"Wouldn't I like to be her father confessor!" exclaimed Miss Deibert. "I don't know what I wouldn't give for an X-ray view of her mind!"
It was a curious fact that the only person present at the Leitzels' notable party who was quite unimpressed by the expensiveness of the affair was Margaret herself.
What did impress her, as she chatted with her guests and ate her supper, was the subtlety with which one can be penetrated by the spiritual atmosphere of a given group; she felt so acutely that of this gathering to-night as compared with the fine aroma of any social collection of her Southern environment, with its old inherited simplicity and culture.
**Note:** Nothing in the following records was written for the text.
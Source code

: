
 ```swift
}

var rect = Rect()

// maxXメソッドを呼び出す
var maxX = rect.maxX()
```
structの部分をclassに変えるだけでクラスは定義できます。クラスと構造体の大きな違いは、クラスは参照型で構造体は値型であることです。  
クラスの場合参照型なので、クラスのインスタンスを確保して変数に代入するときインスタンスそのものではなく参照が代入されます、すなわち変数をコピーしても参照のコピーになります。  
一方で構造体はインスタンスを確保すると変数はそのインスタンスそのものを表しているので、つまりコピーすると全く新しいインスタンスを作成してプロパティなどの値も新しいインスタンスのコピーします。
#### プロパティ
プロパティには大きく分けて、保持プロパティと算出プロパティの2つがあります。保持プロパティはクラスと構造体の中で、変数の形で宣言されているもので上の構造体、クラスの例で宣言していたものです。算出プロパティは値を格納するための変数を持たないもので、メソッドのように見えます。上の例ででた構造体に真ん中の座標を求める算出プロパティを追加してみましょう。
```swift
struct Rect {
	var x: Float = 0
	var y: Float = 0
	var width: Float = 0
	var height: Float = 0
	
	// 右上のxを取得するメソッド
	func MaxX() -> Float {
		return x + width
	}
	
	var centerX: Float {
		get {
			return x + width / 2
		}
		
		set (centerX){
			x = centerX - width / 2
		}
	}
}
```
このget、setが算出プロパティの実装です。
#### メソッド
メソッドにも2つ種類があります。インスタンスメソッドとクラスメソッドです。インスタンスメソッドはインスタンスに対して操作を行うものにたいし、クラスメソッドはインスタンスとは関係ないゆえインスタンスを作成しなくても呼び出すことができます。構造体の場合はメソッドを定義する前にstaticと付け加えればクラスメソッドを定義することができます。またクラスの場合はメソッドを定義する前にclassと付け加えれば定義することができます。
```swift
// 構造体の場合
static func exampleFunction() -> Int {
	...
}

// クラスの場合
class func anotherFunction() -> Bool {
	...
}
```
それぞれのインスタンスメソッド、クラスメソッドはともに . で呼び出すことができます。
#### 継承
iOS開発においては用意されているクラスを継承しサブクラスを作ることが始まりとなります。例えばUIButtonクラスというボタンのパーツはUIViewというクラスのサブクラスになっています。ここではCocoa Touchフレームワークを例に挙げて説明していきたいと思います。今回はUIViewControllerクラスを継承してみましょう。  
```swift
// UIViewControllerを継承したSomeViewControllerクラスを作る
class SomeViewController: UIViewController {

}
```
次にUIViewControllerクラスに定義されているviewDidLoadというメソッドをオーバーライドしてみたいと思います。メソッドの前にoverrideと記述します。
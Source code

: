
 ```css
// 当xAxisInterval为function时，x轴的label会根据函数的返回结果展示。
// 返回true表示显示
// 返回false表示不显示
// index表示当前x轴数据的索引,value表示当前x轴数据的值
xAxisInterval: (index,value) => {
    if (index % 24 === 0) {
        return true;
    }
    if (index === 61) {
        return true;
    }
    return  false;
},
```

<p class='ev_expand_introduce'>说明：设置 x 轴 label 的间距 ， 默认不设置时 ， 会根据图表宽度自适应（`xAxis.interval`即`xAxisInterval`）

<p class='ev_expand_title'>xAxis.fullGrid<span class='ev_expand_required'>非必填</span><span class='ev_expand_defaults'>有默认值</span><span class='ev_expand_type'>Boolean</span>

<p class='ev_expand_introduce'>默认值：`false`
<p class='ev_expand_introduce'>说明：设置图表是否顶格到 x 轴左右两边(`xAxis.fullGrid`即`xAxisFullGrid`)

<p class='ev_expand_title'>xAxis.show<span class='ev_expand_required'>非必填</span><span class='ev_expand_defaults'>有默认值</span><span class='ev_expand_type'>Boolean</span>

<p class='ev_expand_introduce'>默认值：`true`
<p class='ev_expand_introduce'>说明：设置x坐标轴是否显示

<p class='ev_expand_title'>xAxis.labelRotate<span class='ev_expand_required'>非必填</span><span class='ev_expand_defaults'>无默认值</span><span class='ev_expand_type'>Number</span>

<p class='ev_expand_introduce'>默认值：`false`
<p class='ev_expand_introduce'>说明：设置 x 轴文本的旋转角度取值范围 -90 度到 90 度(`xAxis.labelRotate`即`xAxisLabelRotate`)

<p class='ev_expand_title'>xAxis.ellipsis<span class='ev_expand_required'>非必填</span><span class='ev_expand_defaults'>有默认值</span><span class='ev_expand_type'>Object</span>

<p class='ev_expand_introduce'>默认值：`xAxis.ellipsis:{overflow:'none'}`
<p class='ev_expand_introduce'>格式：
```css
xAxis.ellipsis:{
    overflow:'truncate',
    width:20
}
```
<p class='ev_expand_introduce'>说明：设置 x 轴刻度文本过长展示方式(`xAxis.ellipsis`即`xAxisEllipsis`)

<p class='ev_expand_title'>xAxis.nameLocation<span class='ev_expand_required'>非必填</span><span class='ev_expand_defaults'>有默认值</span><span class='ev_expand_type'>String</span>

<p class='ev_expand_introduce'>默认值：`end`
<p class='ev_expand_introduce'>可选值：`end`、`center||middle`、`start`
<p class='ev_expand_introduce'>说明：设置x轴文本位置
She had thought, in the first weeks of her New Munich life, that the difference must be only external, for she was not only democratically disposed by nature, but the rather socialistic theories with which her uncle had imbued her inclined her to a large view of any social discrepancies.
To-night, however, it was borne in upon her that she was an alien in this company; that she could more readily find a real point of contact and sympathy with the plainest sort of day-labouring people; with, for instance, the Leitzels' cook, who was at least genuine and not pretentious, than with these people who knew no ideals except those of material possession and whose purpose in life seemed to be, on the part of the women, to outshine their acquaintances and kill time; and on that of the men to make money enough to allow the women to pursue this useful and exalted career.
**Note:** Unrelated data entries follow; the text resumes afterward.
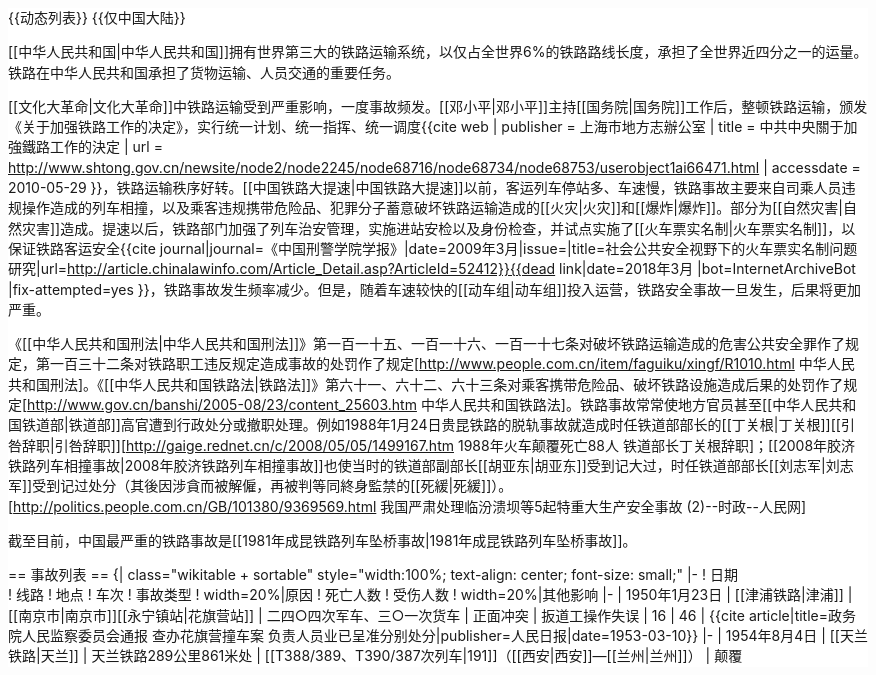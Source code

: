 {{动态列表}}
{{仅中国大陆}}

[[中华人民共和国|中华人民共和国]]拥有世界第三大的铁路运输系统，以仅占全世界6%的铁路路线长度，承担了全世界近四分之一的运量。铁路在中华人民共和国承担了货物运输、人员交通的重要任务。

[[文化大革命|文化大革命]]中铁路运输受到严重影响，一度事故频发。[[邓小平|邓小平]]主持[[国务院|国务院]]工作后，整顿铁路运输，颁发《关于加强铁路工作的决定》，实行统一计划、统一指挥、统一调度<ref>{{cite web | publisher = 上海市地方志辦公室 | title = 中共中央關于加強鐵路工作的決定 | url = http://www.shtong.gov.cn/newsite/node2/node2245/node68716/node68734/node68753/userobject1ai66471.html | accessdate = 2010-05-29 }}</ref>，铁路运输秩序好转。[[中国铁路大提速|中国铁路大提速]]以前，客运列车停站多、车速慢，铁路事故主要来自司乘人员违规操作造成的列车相撞，以及乘客违规携带危险品、犯罪分子蓄意破坏铁路运输造成的[[火灾|火灾]]和[[爆炸|爆炸]]。部分为[[自然灾害|自然灾害]]造成。提速以后，铁路部门加强了列车治安管理，实施进站安检以及身份检查，并试点实施了[[火车票实名制|火车票实名制]]，以保证铁路客运安全<ref>{{cite journal|journal=《中国刑警学院学报》|date=2009年3月|issue=|title=社会公共安全视野下的火车票实名制问题研究|url=http://article.chinalawinfo.com/Article_Detail.asp?ArticleId=52412}}{{dead link|date=2018年3月 |bot=InternetArchiveBot |fix-attempted=yes }}</ref>，铁路事故发生频率减少。但是，随着车速较快的[[动车组|动车组]]投入运营，铁路安全事故一旦发生，后果将更加严重。

《[[中华人民共和国刑法|中华人民共和国刑法]]》第一百一十五、一百一十六、一百一十七条对破坏铁路运输造成的危害公共安全罪作了规定，第一百三十二条对铁路职工违反规定造成事故的处罚作了规定<ref>[http://www.people.com.cn/item/faguiku/xingf/R1010.html 中华人民共和国刑法]</ref>。《[[中华人民共和国铁路法|铁路法]]》第六十一、六十二、六十三条对乘客携带危险品、破坏铁路设施造成后果的处罚作了规定<ref>[http://www.gov.cn/banshi/2005-08/23/content_25603.htm 中华人民共和国铁路法]</ref>。铁路事故常常使地方官员甚至[[中华人民共和国铁道部|铁道部]]高官遭到行政处分或撤职处理。例如1988年1月24日贵昆铁路的脱轨事故就造成时任铁道部部长的[[丁关根|丁关根]][[引咎辞职|引咎辞职]]<ref name="name1">[http://gaige.rednet.cn/c/2008/05/05/1499167.htm 1988年火车颠覆死亡88人 铁道部长丁关根辞职]</ref>；[[2008年胶济铁路列车相撞事故|2008年胶济铁路列车相撞事故]]也使当时的铁道部副部长[[胡亚东|胡亚东]]受到记大过，时任铁道部部长[[刘志军|刘志军]]受到记过处分（其後因涉貪而被解僱，再被判等同終身監禁的[[死緩|死緩]]）。<ref>[http://politics.people.com.cn/GB/101380/9369569.html 我国严肃处理临汾溃坝等5起特重大生产安全事故 (2)--时政--人民网]</ref>

截至目前，中国最严重的铁路事故是[[1981年成昆铁路列车坠桥事故|1981年成昆铁路列车坠桥事故]]。

== 事故列表 ==
{| class="wikitable + sortable"  style="width:100%; text-align: center; font-size: small;"
|-
! 日期<br>
! 线路
! 地点
! 车次
! 事故类型
! width=20%|原因
! 死亡人数
! 受伤人数
! width=20%|其他影响
|-
| 1950年1月23日
| [[津浦铁路|津浦]]
| [[南京市|南京市]][[永宁镇站|花旗营站]]
| 二四○四次军车、三○一次货车
| 正面冲突
| 扳道工操作失误
| 16
| 46
| <ref>{{cite article|title=政务院人民监察委员会通报 查办花旗营撞车案 负责人员业已呈准分别处分|publisher=人民日报|date=1953-03-10}}</ref>
|-
| 1954年8月4日
| [[天兰铁路|天兰]]
| 天兰铁路289公里861米处
| [[T388/389、T390/387次列车|191]]（[[西安|西安]]—[[兰州|兰州]]）
| 颠覆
"People who are poor enough to be obliged to work," she spoke out her reflections to the lawyer, Henry Frantz, who happened to be sipping coffee with her, "have really purer and more wholesome views of life than—than we have" (she indicated, by a turn of her hand, the company at large). "I begin to understand, Mr. Frantz, why, in the history of nations, we see decay set in just as soon as a climax of prosperity has been reached. To survive the deadening influence of great wealth, well, it's only the fittest among nations and individuals who are strong enough to do it, isn't it?"
"But it is only where there is a leisure class that we find art and culture," suggested Mr. Frantz.
"The great minds and the great characters of the world, however, have never come from an environment of wealthy leisure. In our own country, has any one of our really great Presidents been educated in private schools? Nearly every citizen of eminent usefulness is a public school product."
"A notable exception—your husband," he replied.
"'Citizen of eminent usefulness,'" she musingly experimented with her phrase. "Would Mr. Leitzel come under that head?"
"He's a lawyer of state-wide, if not national, reputation, Mrs. Leitzel."